In the reactor containment structure 1, on occurrence of a loss-of-primary-coolant accident, a high-pressure primary coolant is ejected, by which debris D including broken pieces of heat-insulating materials and metal pieces is scattered in the reactor containment chamber 11.

At this time, the circulating pump 20 shown in FIG. 1 is actuated to suck the emergency cooling water W from the circulation sump 13. The circulating pump 20 discharges the sucked emergency cooling water W from the spray nozzles 20c installed at the upper part 11f of the reactor containment chamber 11, thereby supplying the emergency cooling water W to the nuclear power reactor 5. The emergency cooling water W supplied to the nuclear power reactor 5 runs down (cascades) to the floor part 11a after cooling the nuclear power reactor 5.

As shown in FIG. 5, the emergency cooling water W which has run down to the floor part 11a flows into the pool 12 from the opening parts 11b, 11c, 11d. The emergency cooling water W which has flowed into the pool 12 flows along the flow path R (R1 to R3) toward the circulation sump 13 illustrated in FIG. 2.

At this time, currents of the emergency cooling water W are developed at the debris trapping part 30 as described below.

As shown in FIG. 3, the emergency cooling water W flows along the flow path R in a horizontal direction above the debris trapping part 30. At this time, some currents of the emergency cooling water W collide with the raised edge 32. Some currents of the emergency cooling water W which have collided with the raised edge 32 flow downward and flow inside the trap trench 31. Further, as shown in FIG. 4, the emergency cooling water W which has flowed inside the gouged part 32a and flowed in a horizontal direction collides with an inner wall 31b and flows inside the trap trench 31 (the arrow Y1).

Inside the upper part of the trap trench 31, the emergency cooling water W is influenced by currents of the external emergency cooling water W (currents in a direction to the circulation sump 13). Then, currents of the emergency cooling water W in the same direction are developed at the upper part of the internal space of the trap trench 31 (the arrow Y3). As a result, reverse currents flowing against the currents of the emergency cooling water W at the upper part are developed at the lower part of the inside space of the trap trench 31 (the arrow Y2). The reversely directed currents of the emergency cooling water W (the arrow Y2) collide with the inner wall 31c of the trap trench 31 and flow upward (the arrow Y4). The upward moving currents of the emergency cooling water W pass through the upstream filter 33 and flow together with currents outside the trap trench 31.
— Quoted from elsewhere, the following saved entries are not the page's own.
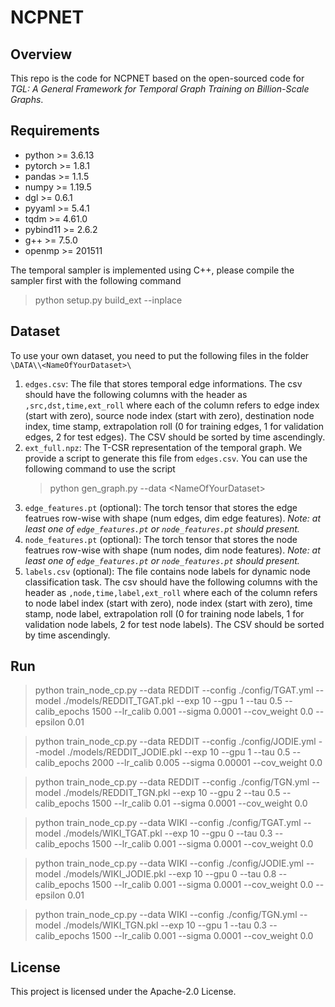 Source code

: # NCPNET

## Overview

This repo is the code for NCPNET based on the open-sourced code for *TGL: A General Framework for Temporal Graph Training on Billion-Scale Graphs*.

## Requirements
- python >= 3.6.13
- pytorch >= 1.8.1
- pandas >= 1.1.5
- numpy >= 1.19.5
- dgl >= 0.6.1
- pyyaml >= 5.4.1
- tqdm >= 4.61.0
- pybind11 >= 2.6.2
- g++ >= 7.5.0
- openmp >= 201511

The temporal sampler is implemented using C++, please compile the sampler first with the following command
> python setup.py build_ext --inplace

## Dataset
To use your own dataset, you need to put the following files in the folder `\DATA\\<NameOfYourDataset>\`

1. `edges.csv`: The file that stores temporal edge informations. The csv should have the following columns with the header as `,src,dst,time,ext_roll` where each of the column refers to edge index (start with zero), source node index (start with zero), destination node index, time stamp, extrapolation roll (0 for training edges, 1 for validation edges, 2 for test edges). The CSV should be sorted by time ascendingly.
2. `ext_full.npz`: The T-CSR representation of the temporal graph. We provide a script to generate this file from `edges.csv`. You can use the following command to use the script 
    >python gen_graph.py --data \<NameOfYourDataset>
3. `edge_features.pt` (optional): The torch tensor that stores the edge featrues row-wise with shape (num edges, dim edge features). *Note: at least one of `edge_features.pt` or `node_features.pt` should present.*
4. `node_features.pt` (optional): The torch tensor that stores the node featrues row-wise with shape (num nodes, dim node features). *Note: at least one of `edge_features.pt` or `node_features.pt` should present.*
5. `labels.csv` (optional): The file contains node labels for dynamic node classification task. The csv should have the following columns with the header as `,node,time,label,ext_roll` where each of the column refers to node label index (start with zero), node index (start with zero), time stamp, node label, extrapolation roll (0 for training node labels, 1 for validation node labels, 2 for test node labels). The CSV should be sorted by time ascendingly.

## Run

> python train_node_cp.py  --data REDDIT --config ./config/TGAT.yml --model ./models/REDDIT_TGAT.pkl --exp 10 --gpu 1 --tau 0.5 --calib_epochs 1500 --lr_calib 0.001 --sigma 0.0001 --cov_weight 0.0 --epsilon 0.01

> python train_node_cp.py  --data REDDIT --config ./config/JODIE.yml --model ./models/REDDIT_JODIE.pkl --exp 10 --gpu 1 --tau 0.5 --calib_epochs 2000 --lr_calib 0.005 --sigma 0.00001 --cov_weight 0.0 

> python train_node_cp.py  --data REDDIT --config ./config/TGN.yml --model ./models/REDDIT_TGN.pkl --exp 10 --gpu 2 --tau 0.5 --calib_epochs 1500 --lr_calib 0.01 --sigma 0.0001 --cov_weight 0.0

> python train_node_cp.py --data WIKI --config ./config/TGAT.yml --model ./models/WIKI_TGAT.pkl --exp 10 --gpu 0 --tau 0.3 --calib_epochs 1500 --lr_calib 0.001 --sigma 0.0001 --cov_weight 0.0

> python train_node_cp.py --data WIKI --config ./config/JODIE.yml --model ./models/WIKI_JODIE.pkl --exp 10 --gpu 0 --tau 0.8 --calib_epochs 1500 --lr_calib 0.001 --sigma 0.0001 --cov_weight 0.0 --epsilon 0.01

> python train_node_cp.py --data WIKI --config ./config/TGN.yml --model ./models/WIKI_TGN.pkl --exp 10 --gpu 1 --tau 0.3 --calib_epochs 1500 --lr_calib 0.001 --sigma 0.0001 --cov_weight 0.0


## License

This project is licensed under the Apache-2.0 License.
As described above, there are developed swirling currents (the arrows Y1 to Y4) at the debris trapping part 30 along the rectangular cross section of the trap trench 31 shown in FIG. 4.

The debris D which has been scattered on the floor part 11a of the reactor containment chamber 11 shown in FIG. 1 is flowed by the emergency cooling water W and flows into the pool 12 together with the emergency cooling water W. As shown in FIG. 2, the debris D which has flowed into the pool 12 flows along the flow path R toward the circulation sump 13.

In this case, the debris D moving along the flow path R by the currents of the emergency cooling water W is greater in specific gravity than the emergency cooling water W. Therefore, most of the debris D (about 70%) moves so as to turn over around the bottom part 12a. Remaining debris D is given buoyancy by adhesion of bubbles, and so on, moving in the form of floating substances.

Further, some of the debris becomes gelatinous debris by slightly reacting with the emergency cooling water W. Hereinafter, the gelatinous debris is referred to as “chemical debris” for distinguishing it from ordinary debris.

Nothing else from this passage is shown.